KANSAS CITY, Mo. -- The Environmental Protection Agency launched an effort Thursday to reduce emissions in a string of central states, in part through voluntary corporate changes.
The Blue Skyways Collaborative focuses on the heavily trafficked Interstate 35, running through the nation's midsection to two international borders. It aims to cut diesel emissions from trucks, construction equipment and farm machinery, to implement use of alternative energy sources, and to look for innovative ways to curb pollution everywhere from rail yards to airports.
"We're looking for large payoffs," said Jim Gulliford, administrator for the EPA's Region 7, which covers Iowa, Kansas, Missouri and Nebraska. "But they're done incrementally."
Officials pointed to about $9.3 million in funding for various projects, but the initiative is largely unfunded, relying on voluntary environmental improvements by businesses and municipalities. They're hoping to coax potentially expensive changes by pushing methods that could bring long-term cost cuts and by giving participants choices that federal regulations would not.

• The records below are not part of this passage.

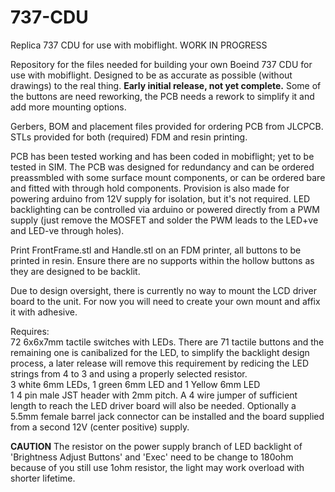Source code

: # 737-CDU
Replica 737 CDU for use with mobiflight. WORK IN PROGRESS

Repository for the files needed for building your own Boeind 737 CDU for use with mobiflight.
Designed to be as accurate as possible (without drawings) to the real thing.
**Early initial release, not yet complete.** Some of the buttons are need reworking, the PCB needs a rework to simplify it and add more mounting options.

Gerbers, BOM and placement files provided for ordering PCB from JLCPCB.
STLs provided for both (required) FDM and resin printing.

PCB has been tested working and has been coded in mobiflight; yet to be tested in SIM. The PCB was designed for redundancy and can be ordered preassmbled with some surface mount components, or can be ordered bare and fitted with through hold components. Provision is also made for powering arduino from 12V supply for isolation, but it's not required. LED backlighting can be controlled via arduino or powered directly from a PWM supply (just remove the MOSFET and solder the PWM leads to the LED+ve and LED-ve through holes).

Print FrontFrame.stl and Handle.stl on an FDM printer, all buttons to be printed in resin. Ensure there are no supports within the hollow buttons as they are designed to be backlit.

Due to design oversight, there is currently no way to mount the LCD driver board to the unit. For now you will need to create your own mount and affix it with adhesive.

Requires:<br>
72 6x6x7mm tactile switches with LEDs. There are 71 tactile buttons and the remaining one is canibalized for the LED, to simplify the backlight design process, a later release will remove this requirement by redicing the LED strings from 4 to 3 and using a properly selected resistor.<br>
3 white 6mm LEDs, 1 green 6mm LED and 1 Yellow 6mm LED<br>
1 4 pin male JST header with 2mm pitch. A 4 wire jumper of sufficient length to reach the LED driver board will also be needed. Optionally a 5.5mm female barrel jack connector can be installed and the board supplied from a second 12V (center positive) supply.

**CAUTION** The resistor on the power supply branch of LED backlight of 'Brightness Adjust Buttons' and 'Exec' need to be change to 180ohm because of you still use 1ohm resistor, the light may work overload with shorter lifetime.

"Whether a regulatory agency does it or Congress gets around to doing it, there's going to be a need to get more reductions," said Richard Greene, the EPA administrator for Region 6, which includes Oklahoma, Arkansas, Louisiana and Texas. "They get to chart their own future."
Dozens of representatives from companies including Wal-Mart Stores Inc., cities such as Omaha, Neb., and Houston, and officials representing defense, agriculture and health interests took part in discussions leading up to the Blue Skyways launch. In all, the eight states of the EPA's sixth and seventh regions are involved in the effort with Minnesota. The EPA also is working with representatives of Mexico and Canada.
In a two-day meeting here, participants heard of all types of possibilities to cut emissions: retrofitting truck engines, electrifying truck stops so vehicles parked overnight need not burn diesel, using lead battery-powered cars at rail yards to move other cars, reducing school bus pollution, and having airplanes use only one engine as they taxi to and from the gate.
"Every little bit counts," Greene said.
Annette Sharp, executive director of the Oklahoma City-based environmental nonprofit Central States Air Resources Agencies, said Blue Skyways is focusing on pollution coming from industries that are not regulated, such as airports and trucking.
"They all have emissions," Sharp said. "The only way to reduce them is voluntarily."
Gulliford conceded the proposed measures must make good business sense to attract private-sector partners.
"We know we won't be able to keep them interested if we don't do their needs as well as environmental needs," he said.